How to generate a vector that orthogonal to other vectors?

As AVK also mentioned in the comments, v_new = [0 1 0 0 1] is not orthogonal to all rows of A.

Explanation:-

A=[1 0 0 1 0; 
   0 1 1 0 0; 
   0 0 1 1 0; 
   1 1 1 0 0]

For A(1,:).*v = 0 to A(4,:).*v = 0,

0 x x 0 x        % elements of v so that it's orthagonal to the 1st row of A
x 0 0 x x        % -------------------------------------------- 2nd row of A
x x 0 0 x        % -------------------------------------------- 3rd row of A
0 0 0 x x        % -------------------------------------------- 4th row of A

where 0 represents the terms which have to be 0 and x represents the terms which can be either 0 or 1.

If you look as a whole, first 4 columns of v have to be zero so that the output is orthagonal to all rows of A. The 5th column can either be zero or 1.

So, v_new can either be: v_new = [0 0 0 0 1] or v_new = [0 0 0 0 0]

From above explanation, you can also see that [0 1 0 0 1] is not orthagonal to 2nd and 4th row of A

Solution:-

To find v_new, you can use null function as: v_new = null(A).'
which gives: v_new = [0 0 0 0 1] for which gfrank([A;v_new]) also gives 5.
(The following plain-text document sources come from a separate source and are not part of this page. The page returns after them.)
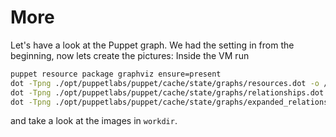 # More

Let's have a look at the Puppet graph.
We had the setting in from the beginning, now lets create the pictures:
Inside the VM run
```bash
puppet resource package graphviz ensure=present
dot -Tpng ./opt/puppetlabs/puppet/cache/state/graphs/resources.dot -o /vagrant/resources.png
dot -Tpng ./opt/puppetlabs/puppet/cache/state/graphs/relationships.dot -o /vagrant/relationships.png
dot -Tpng ./opt/puppetlabs/puppet/cache/state/graphs/expanded_relationships.dot -o /vagrant/expanded_relationships.png
```
and take a look at the images in `workdir`.

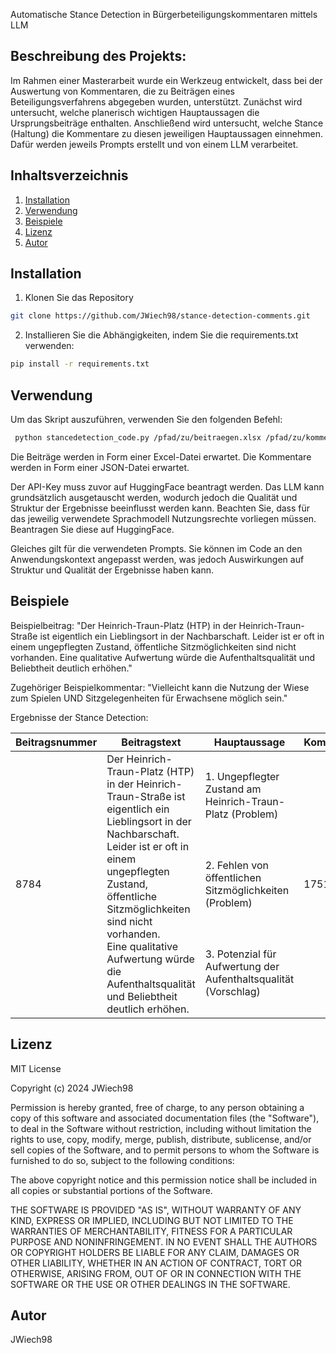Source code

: Automatische Stance Detection in Bürgerbeteiligungskommentaren mittels LLM


## Beschreibung des Projekts:

Im Rahmen einer Masterarbeit wurde ein Werkzeug entwickelt, dass bei der Auswertung von Kommentaren, die zu Beiträgen eines Beteiligungsverfahrens abgegeben wurden, unterstützt. Zunächst wird untersucht, welche planerisch wichtigen Hauptaussagen die Ursprungsbeiträge enthalten. Anschließend wird untersucht, welche Stance (Haltung) die Kommentare zu diesen jeweiligen Hauptaussagen einnehmen. Dafür werden jeweils Prompts erstellt und von einem LLM verarbeitet.  

## Inhaltsverzeichnis
1. [Installation](#installation)
2. [Verwendung](#verwendung)
3. [Beispiele](#beispiele)
4. [Lizenz](#lizenz)
5. [Autor](#autor)

## Installation

1. Klonen Sie das Repository
```bash
git clone https://github.com/JWiech98/stance-detection-comments.git
```

2. Installieren Sie die Abhängigkeiten, indem Sie die requirements.txt verwenden:
```bash
pip install -r requirements.txt
```
## Verwendung

Um das Skript auszuführen, verwenden Sie den folgenden Befehl:
```bash
 python stancedetection_code.py /pfad/zu/beitraegen.xlsx /pfad/zu/kommentaren.json /pfad/zu/api_key.txt (OPTIONAL: Huggingface Modell-ID)
```

Die Beiträge werden in Form einer Excel-Datei erwartet. Die Kommentare werden in Form einer JSON-Datei erwartet.

Der API-Key muss zuvor auf HuggingFace beantragt werden.
Das LLM kann grundsätzlich ausgetauscht werden, wodurch jedoch die Qualität und Struktur der Ergebnisse beeinflusst werden kann. Beachten Sie, dass für das jeweilig verwendete Sprachmodell Nutzungsrechte vorliegen müssen. Beantragen Sie diese auf HuggingFace.

Gleiches gilt für die verwendeten Prompts. Sie können im Code an den Anwendungskontext angepasst werden, was jedoch Auswirkungen auf Struktur und Qualität der Ergebnisse haben kann.


## Beispiele

Beispielbeitrag:
"Der Heinrich-Traun-Platz (HTP) in der Heinrich-Traun-Straße ist eigentlich ein Lieblingsort in der Nachbarschaft. Leider ist er oft in einem ungepflegten Zustand, öffentliche Sitzmöglichkeiten sind nicht vorhanden.
Eine qualitative Aufwertung würde die Aufenthaltsqualität und Beliebtheit deutlich erhöhen."

Zugehöriger Beispielkommentar:
"Vielleicht kann die Nutzung der Wiese zum Spielen UND Sitzgelegenheiten für Erwachsene möglich sein."

Ergebnisse der Stance Detection:

<table class="tg"><thead>
  <tr>
    <th class="tg-0pky">Beitragsnummer</th>
    <th class="tg-0pky">Beitragstext</th>
    <th class="tg-0pky">Hauptaussage</th>
    <th class="tg-0pky">Kommentarnummer</th>
    <th class="tg-0pky">Kommentartext</th>
    <th class="tg-0pky">Haltung</th>
  </tr></thead>
<tbody>
  <tr>
    <td class="tg-c3ow" rowspan="3">8784</td>
    <td class="tg-0pky" rowspan="3">Der Heinrich-Traun-Platz (HTP) in der Heinrich-Traun-Straße ist eigentlich ein Lieblingsort in der Nachbarschaft. Leider ist er oft in einem ungepflegten Zustand, öffentliche Sitzmöglichkeiten sind nicht vorhanden.<br>Eine qualitative Aufwertung würde die Aufenthaltsqualität und Beliebtheit deutlich erhöhen. </td>
    <td class="tg-0pky">1. Ungepflegter Zustand am Heinrich-Traun-Platz (Problem)</td>
    <td class="tg-c3ow" rowspan="3">17516</td>
    <td class="tg-0pky" rowspan="3">Vielleicht kann die Nutzung der Wiese zum Spielen UND Sitzgelegenheiten für Erwachsene möglich sein.</td>
    <td class="tg-c3ow">Neutralität</td>
  </tr>
  <tr>
    <td class="tg-0pky">2. Fehlen von öffentlichen Sitzmöglichkeiten (Problem)</td>
    <td class="tg-c3ow">Neutralität</td>
  </tr>
  <tr>
    <td class="tg-0pky">3. Potenzial für Aufwertung der Aufenthaltsqualität (Vorschlag)</td>
    <td class="tg-c3ow">Zustimmung</td>
  </tr>
</tbody></table>

## Lizenz

MIT License

Copyright (c) 2024 JWiech98

Permission is hereby granted, free of charge, to any person obtaining a copy
of this software and associated documentation files (the "Software"), to deal
in the Software without restriction, including without limitation the rights
to use, copy, modify, merge, publish, distribute, sublicense, and/or sell
copies of the Software, and to permit persons to whom the Software is
furnished to do so, subject to the following conditions:

The above copyright notice and this permission notice shall be included in all
copies or substantial portions of the Software.

THE SOFTWARE IS PROVIDED "AS IS", WITHOUT WARRANTY OF ANY KIND, EXPRESS OR
IMPLIED, INCLUDING BUT NOT LIMITED TO THE WARRANTIES OF MERCHANTABILITY,
FITNESS FOR A PARTICULAR PURPOSE AND NONINFRINGEMENT. IN NO EVENT SHALL THE
AUTHORS OR COPYRIGHT HOLDERS BE LIABLE FOR ANY CLAIM, DAMAGES OR OTHER
LIABILITY, WHETHER IN AN ACTION OF CONTRACT, TORT OR OTHERWISE, ARISING FROM,
OUT OF OR IN CONNECTION WITH THE SOFTWARE OR THE USE OR OTHER DEALINGS IN THE
SOFTWARE.

## Autor 

JWiech98

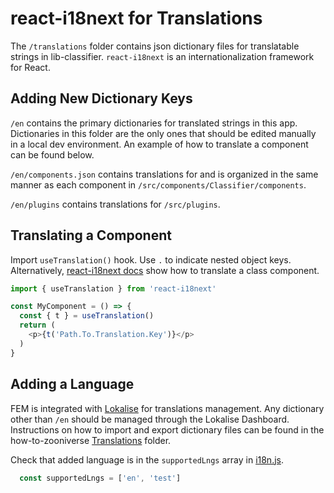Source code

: # react-i18next for Translations

The `/translations` folder contains json dictionary files for translatable strings in lib-classifier. `react-i18next` is an internationalization framework for React.


## Adding New Dictionary Keys

`/en` contains the primary dictionaries for translated strings in this app. Dictionaries in this folder are the only ones that should be edited manually in a local dev environment. An example of how to translate a component can be found below.

`/en/components.json` contains translations for and is organized in the same manner as each component in `/src/components/Classifier/components`. 

`/en/plugins` contains translations for `/src/plugins`.


## Translating a Component

Import `useTranslation()` hook. Use `.` to indicate nested object keys. Alternatively, [react-i18next docs](https://react.i18next.com/latest/withtranslation-hoc) show how to translate a class component.

```js
import { useTranslation } from 'react-i18next'

const MyComponent = () => {
  const { t } = useTranslation()
  return (
    <p>{t('Path.To.Translation.Key')}</p>
  )
}
```


## Adding a Language

FEM is integrated with [Lokalise](https://app.lokalise.com) for translations management. Any dictionary other than `/en` should be managed through the Lokalise Dashboard. Instructions on how to import and export dictionary files can be found in the how-to-zooniverse [Translations](https://github.com/zooniverse/how-to-zooniverse/tree/master/Translations) folder.

Check that added language is in the `supportedLngs` array in [i18n.js](i18n.js).

```js
  const supportedLngs = ['en', 'test']
```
Maybe this will help you see the orthogonality between two vectors in N dimension.

N=100;
B1 = ones(1,N);
B2 = -1*ones(1,N/2); 
B2 = [ones(1,N/2) B2];
B2 = transpose(B2);
B3 = dot(B1,B2);

The above code generates two vectors in N dimension. To check for orthogonality just transpose one of the vectors and multiply with the other one. You should get zero if they are Orthogonal.

The example I used makes sure that I get zero indeed.